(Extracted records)
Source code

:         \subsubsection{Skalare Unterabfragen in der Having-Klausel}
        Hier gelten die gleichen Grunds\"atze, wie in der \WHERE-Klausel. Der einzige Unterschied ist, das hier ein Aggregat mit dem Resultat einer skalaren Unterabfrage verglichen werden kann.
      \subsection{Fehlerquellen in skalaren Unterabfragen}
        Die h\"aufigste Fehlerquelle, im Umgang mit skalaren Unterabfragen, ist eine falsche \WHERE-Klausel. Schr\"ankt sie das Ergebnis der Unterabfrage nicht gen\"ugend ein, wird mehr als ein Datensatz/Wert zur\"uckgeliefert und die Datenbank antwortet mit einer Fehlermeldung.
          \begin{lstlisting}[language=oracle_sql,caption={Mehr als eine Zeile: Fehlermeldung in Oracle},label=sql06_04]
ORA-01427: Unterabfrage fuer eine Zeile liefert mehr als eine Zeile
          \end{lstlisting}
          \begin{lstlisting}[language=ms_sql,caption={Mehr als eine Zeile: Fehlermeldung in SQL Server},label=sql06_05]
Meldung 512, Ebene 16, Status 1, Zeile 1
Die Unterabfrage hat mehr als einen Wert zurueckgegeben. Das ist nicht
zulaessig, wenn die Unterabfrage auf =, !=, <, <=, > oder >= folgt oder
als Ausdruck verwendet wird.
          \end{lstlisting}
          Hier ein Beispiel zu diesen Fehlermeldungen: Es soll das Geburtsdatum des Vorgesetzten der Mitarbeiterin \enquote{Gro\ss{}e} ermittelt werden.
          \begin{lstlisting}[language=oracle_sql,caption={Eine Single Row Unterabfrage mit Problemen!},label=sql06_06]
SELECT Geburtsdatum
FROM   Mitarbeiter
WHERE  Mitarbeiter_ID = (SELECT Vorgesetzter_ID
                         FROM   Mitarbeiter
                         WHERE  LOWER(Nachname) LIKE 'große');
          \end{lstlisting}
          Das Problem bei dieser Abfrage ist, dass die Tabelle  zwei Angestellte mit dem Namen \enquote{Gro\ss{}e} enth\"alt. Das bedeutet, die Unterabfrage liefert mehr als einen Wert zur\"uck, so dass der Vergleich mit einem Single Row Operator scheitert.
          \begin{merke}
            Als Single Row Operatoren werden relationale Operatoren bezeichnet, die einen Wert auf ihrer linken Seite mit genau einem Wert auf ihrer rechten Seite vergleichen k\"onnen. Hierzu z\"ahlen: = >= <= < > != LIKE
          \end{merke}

==

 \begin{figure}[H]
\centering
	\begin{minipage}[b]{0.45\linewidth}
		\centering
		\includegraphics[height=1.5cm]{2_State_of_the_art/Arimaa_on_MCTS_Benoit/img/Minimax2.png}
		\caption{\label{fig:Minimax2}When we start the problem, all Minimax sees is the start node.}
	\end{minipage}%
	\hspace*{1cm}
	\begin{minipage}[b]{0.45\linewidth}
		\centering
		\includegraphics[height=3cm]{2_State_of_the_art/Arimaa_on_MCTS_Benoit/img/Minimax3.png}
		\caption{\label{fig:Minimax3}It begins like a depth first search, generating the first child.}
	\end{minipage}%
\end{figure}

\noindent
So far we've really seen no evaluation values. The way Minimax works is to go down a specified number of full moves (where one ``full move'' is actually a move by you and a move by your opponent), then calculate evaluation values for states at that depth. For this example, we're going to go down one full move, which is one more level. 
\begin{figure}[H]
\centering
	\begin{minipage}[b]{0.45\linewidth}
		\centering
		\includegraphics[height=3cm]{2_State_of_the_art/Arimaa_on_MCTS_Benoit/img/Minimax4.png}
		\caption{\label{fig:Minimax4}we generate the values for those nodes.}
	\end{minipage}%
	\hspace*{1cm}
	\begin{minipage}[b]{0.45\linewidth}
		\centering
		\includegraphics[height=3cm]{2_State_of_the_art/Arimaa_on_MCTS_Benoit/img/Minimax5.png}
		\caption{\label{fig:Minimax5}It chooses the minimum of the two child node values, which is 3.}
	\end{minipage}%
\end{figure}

§ **Aim of the exercise**
Filter the entries by the string "values" and copy each matching line.

§ **Task output**
So far we've really seen no evaluation values. The way Minimax works is to go down a specified number of full moves (where one ``full move'' is actually a move by you and a move by your opponent), then calculate evaluation values for states at that depth. For this example, we're going to go down one full move, which is one more level. 
		\caption{\label{fig:Minimax4}we generate the values for those nodes.}
		\caption{\label{fig:Minimax5}It chooses the minimum of the two child node values, which is 3.}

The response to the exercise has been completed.